This week's lesson features a whole game, rather than one or two positions extracted from a game. For the first time in three months, students were not presented with a worksheet consisting of relatively simple tactical problems. The worksheet scheduled for this week will be presented as a contest at Saturday's scholastic chess tournament. At the start of the awards, a sheet will be drawn from a box. If all nine answers are correct, the player whose name is on the sheet wins the prize. If any answers are wrong, another entry is drawn from the box.
Two of Tarrasch's moves from this model game were presented as problems to solve.
The game itself and some of the analysis offered to the young players can be found in Irving Chernev, Logical Chess: Move by Move (1998 [1957]), which I reviewed earlier this week.

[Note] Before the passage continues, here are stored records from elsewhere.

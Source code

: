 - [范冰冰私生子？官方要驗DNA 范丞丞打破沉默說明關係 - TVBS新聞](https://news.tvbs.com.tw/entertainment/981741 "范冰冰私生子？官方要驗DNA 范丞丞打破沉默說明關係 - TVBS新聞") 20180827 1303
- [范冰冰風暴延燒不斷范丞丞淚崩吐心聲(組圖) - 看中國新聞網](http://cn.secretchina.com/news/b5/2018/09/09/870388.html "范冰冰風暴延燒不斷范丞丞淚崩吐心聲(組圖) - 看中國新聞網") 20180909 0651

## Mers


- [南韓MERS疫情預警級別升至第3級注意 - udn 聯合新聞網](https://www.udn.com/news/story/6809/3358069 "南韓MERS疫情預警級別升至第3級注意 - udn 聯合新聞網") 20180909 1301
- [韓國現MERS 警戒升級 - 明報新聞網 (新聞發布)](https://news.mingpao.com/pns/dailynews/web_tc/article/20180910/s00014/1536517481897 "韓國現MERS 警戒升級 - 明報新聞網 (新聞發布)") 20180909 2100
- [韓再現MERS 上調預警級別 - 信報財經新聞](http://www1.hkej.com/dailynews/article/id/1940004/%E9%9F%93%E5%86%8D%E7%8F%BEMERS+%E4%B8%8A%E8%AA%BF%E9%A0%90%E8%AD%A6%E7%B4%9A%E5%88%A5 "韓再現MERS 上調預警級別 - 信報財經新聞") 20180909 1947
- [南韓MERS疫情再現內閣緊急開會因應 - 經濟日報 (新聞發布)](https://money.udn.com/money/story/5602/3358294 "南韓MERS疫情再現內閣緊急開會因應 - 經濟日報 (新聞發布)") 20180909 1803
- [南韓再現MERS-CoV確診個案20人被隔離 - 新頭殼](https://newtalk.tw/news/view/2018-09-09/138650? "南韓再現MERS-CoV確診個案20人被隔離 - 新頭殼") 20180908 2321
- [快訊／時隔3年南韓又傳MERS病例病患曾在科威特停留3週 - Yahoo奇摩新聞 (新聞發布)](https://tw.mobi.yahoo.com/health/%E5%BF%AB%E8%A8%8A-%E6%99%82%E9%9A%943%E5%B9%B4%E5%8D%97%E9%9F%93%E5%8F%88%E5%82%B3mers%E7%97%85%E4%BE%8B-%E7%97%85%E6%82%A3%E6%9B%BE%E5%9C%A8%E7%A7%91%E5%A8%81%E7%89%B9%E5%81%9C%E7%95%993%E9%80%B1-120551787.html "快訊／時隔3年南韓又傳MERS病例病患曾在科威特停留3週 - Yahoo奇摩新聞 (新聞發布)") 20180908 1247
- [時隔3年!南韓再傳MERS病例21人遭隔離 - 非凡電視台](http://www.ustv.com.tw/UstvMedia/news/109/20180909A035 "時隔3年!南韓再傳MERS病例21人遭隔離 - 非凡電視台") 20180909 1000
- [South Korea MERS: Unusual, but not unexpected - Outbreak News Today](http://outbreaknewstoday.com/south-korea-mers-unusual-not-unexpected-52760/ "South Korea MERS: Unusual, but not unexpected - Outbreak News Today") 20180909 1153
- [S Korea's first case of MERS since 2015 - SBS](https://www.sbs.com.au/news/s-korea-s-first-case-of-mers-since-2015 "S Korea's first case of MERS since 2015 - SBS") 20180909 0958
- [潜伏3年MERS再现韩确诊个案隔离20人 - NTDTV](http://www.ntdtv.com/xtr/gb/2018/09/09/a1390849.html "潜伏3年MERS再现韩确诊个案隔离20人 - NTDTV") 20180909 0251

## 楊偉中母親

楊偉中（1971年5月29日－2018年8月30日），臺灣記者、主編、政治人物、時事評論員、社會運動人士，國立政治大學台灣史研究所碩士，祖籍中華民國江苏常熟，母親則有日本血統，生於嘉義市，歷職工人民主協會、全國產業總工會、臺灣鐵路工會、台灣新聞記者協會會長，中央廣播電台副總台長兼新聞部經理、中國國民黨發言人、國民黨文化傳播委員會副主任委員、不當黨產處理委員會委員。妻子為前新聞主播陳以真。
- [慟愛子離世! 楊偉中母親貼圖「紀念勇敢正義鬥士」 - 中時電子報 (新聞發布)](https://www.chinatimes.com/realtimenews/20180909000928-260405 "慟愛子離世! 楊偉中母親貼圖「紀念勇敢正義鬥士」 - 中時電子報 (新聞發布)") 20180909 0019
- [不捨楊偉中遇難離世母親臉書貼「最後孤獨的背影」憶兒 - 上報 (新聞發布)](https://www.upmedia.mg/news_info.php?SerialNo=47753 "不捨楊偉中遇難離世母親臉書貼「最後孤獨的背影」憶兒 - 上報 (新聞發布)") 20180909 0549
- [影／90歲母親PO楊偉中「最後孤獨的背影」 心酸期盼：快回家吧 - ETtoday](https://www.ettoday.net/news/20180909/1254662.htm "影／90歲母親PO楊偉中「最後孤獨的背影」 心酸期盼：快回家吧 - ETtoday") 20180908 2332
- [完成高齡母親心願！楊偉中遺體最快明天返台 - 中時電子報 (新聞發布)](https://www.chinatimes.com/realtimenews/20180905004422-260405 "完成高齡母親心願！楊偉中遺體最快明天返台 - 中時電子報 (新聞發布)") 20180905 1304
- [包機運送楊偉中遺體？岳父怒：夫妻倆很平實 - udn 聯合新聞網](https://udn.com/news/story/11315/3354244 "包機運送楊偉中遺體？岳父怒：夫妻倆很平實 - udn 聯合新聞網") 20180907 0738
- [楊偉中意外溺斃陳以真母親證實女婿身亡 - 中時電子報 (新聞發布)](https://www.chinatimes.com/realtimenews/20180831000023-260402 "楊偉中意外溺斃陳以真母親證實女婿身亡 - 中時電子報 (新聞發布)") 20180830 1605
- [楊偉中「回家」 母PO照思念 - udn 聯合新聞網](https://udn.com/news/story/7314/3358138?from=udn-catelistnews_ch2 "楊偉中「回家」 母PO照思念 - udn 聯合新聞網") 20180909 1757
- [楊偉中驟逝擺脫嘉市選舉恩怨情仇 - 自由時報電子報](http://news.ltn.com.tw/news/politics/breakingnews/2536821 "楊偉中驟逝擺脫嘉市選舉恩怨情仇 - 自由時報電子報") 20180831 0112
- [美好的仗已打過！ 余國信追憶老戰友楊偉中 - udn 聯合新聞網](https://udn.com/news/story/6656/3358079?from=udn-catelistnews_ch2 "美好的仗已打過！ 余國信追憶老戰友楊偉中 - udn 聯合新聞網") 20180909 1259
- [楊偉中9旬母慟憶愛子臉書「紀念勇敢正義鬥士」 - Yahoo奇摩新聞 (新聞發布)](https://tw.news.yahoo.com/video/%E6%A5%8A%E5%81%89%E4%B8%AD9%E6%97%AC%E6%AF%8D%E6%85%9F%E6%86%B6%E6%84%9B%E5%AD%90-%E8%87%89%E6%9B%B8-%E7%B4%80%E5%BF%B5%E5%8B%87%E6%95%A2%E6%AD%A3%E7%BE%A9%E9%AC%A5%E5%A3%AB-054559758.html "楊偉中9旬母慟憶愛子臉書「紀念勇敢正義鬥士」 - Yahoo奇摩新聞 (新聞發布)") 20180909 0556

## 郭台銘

Tarrasch,Siegbert - Mieses,Jacques [C10]
Berlin 1916
1.e4 e6 2.d4 d5 3.Nc3 dxe4 4.Nxe4 Nd7 5.Nf3 Ngf6 6.Bd3 Be7 7.0–0 Nxe4 8.Bxe4 Nf6 9.Bd3 b6?
White to move
Black's should have castled. 9...b6 is an error that gives White a clear advantage. It is shocking how often in online games I have been in the resulting position after this error. Even more shocking is that my opponents have never played the correct refutation. All of them could have benefited from study of Chernev's Logical Chess.
10.Ne5 0–0 11.Nc6 Qd6 12.Qf3
White's move prevents Bb7, Black's reason for playing 9...b6. It also threatens the rook on a8. White also threatens to move the queen to e4, where a trade of queens is bad for Black because White picks up an extra piece. The tactics here a worth home study for the players following this blog.
12...Bd7 13.Nxe7+ Qxe7 14.Bg5 Rac8 15.Rfe1 Rfe8 16.Qh3 Qd6 17.Bxf6 gxf6
White to move
Tarrasch made the strongest move here, but it is not obvious. Players in my clubs are asked to play guess the move here with a prize of a chess pencil to the first correct answer. The same gift is offered for correctly guessing the last move of the game.